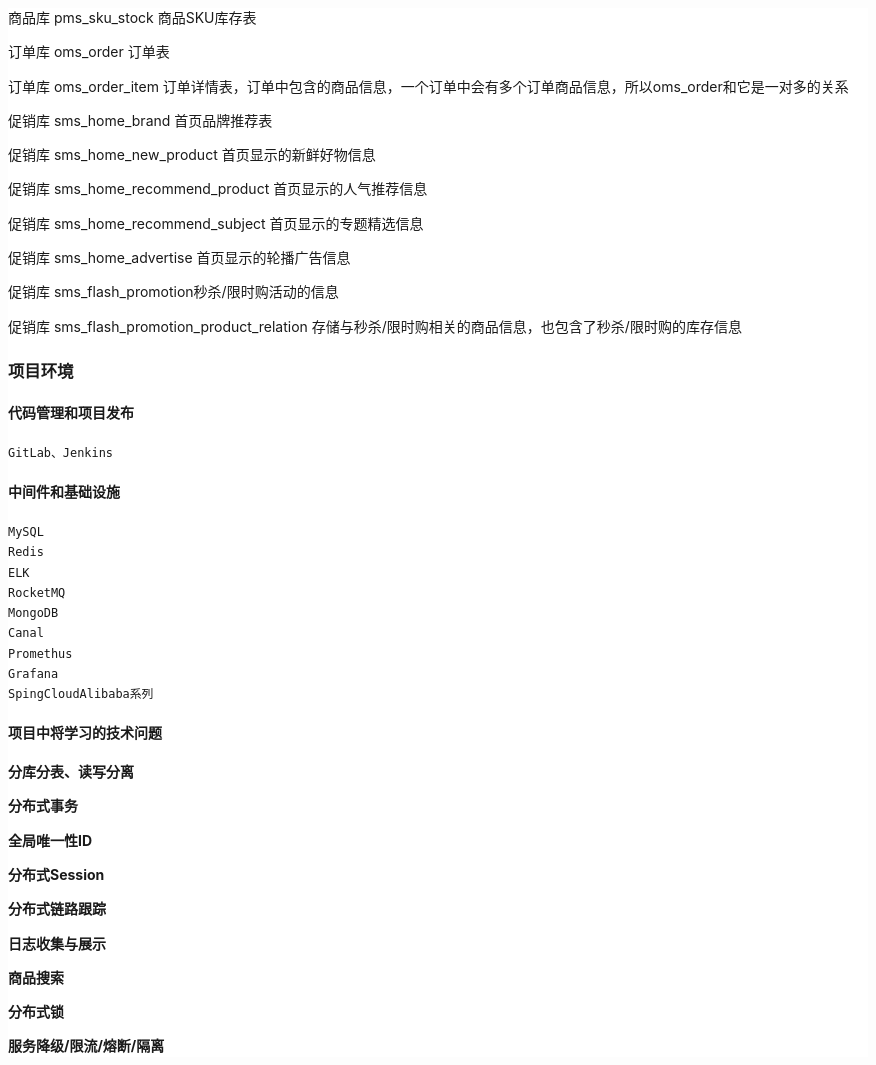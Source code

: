 商品库 pms_sku_stock 商品SKU库存表

订单库 oms_order 订单表

订单库 oms_order_item 订单详情表，订单中包含的商品信息，一个订单中会有多个订单商品信息，所以oms_order和它是一对多的关系

促销库 sms_home_brand 首页品牌推荐表

促销库 sms_home_new_product 首页显示的新鲜好物信息

促销库 sms_home_recommend_product 首页显示的人气推荐信息

促销库 sms_home_recommend_subject 首页显示的专题精选信息

促销库 sms_home_advertise 首页显示的轮播广告信息

促销库 sms_flash_promotion秒杀/限时购活动的信息

促销库 sms_flash_promotion_product_relation 存储与秒杀/限时购相关的商品信息，也包含了秒杀/限时购的库存信息

### 项目环境

#### 代码管理和项目发布

```
GitLab、Jenkins
```
#### 中间件和基础设施

```
MySQL
Redis
ELK
RocketMQ
MongoDB
Canal
Promethus
Grafana
SpingCloudAlibaba系列
```
#### 项目中将学习的技术问题

**分库分表、读写分离**

**分布式事务**

**全局唯一性ID**

**分布式Session**

**分布式链路跟踪**

**日志收集与展示**

**商品搜索**

**分布式锁**

**服务降级/限流/熔断/隔离**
===============
*TASK DETAILS:*
Using the material above, set down every line exactly, but skip the pictures.

*OUTPUT BELOW:*
Source code

: 商品库 pms_sku_stock 商品SKU库存表

订单库 oms_order 订单表

订单库 oms_order_item 订单详情表，订单中包含的商品信息，一个订单中会有多个订单商品信息，所以oms_order和它是一对多的关系

促销库 sms_home_brand 首页品牌推荐表

促销库 sms_home_new_product 首页显示的新鲜好物信息

促销库 sms_home_recommend_product 首页显示的人气推荐信息

促销库 sms_home_recommend_subject 首页显示的专题精选信息

促销库 sms_home_advertise 首页显示的轮播广告信息

促销库 sms_flash_promotion秒杀/限时购活动的信息

促销库 sms_flash_promotion_product_relation 存储与秒杀/限时购相关的商品信息，也包含了秒杀/限时购的库存信息

### 项目环境

#### 代码管理和项目发布

```
GitLab、Jenkins
```
#### 中间件和基础设施

```
MySQL
Redis
ELK
RocketMQ
MongoDB
Canal
Promethus
Grafana
SpingCloudAlibaba系列
```
#### 项目中将学习的技术问题

**分库分表、读写分离**

**分布式事务**

**全局唯一性ID**

**分布式Session**

**分布式链路跟踪**

**日志收集与展示**

**商品搜索**

**分布式锁**

**服务降级/限流/熔断/隔离**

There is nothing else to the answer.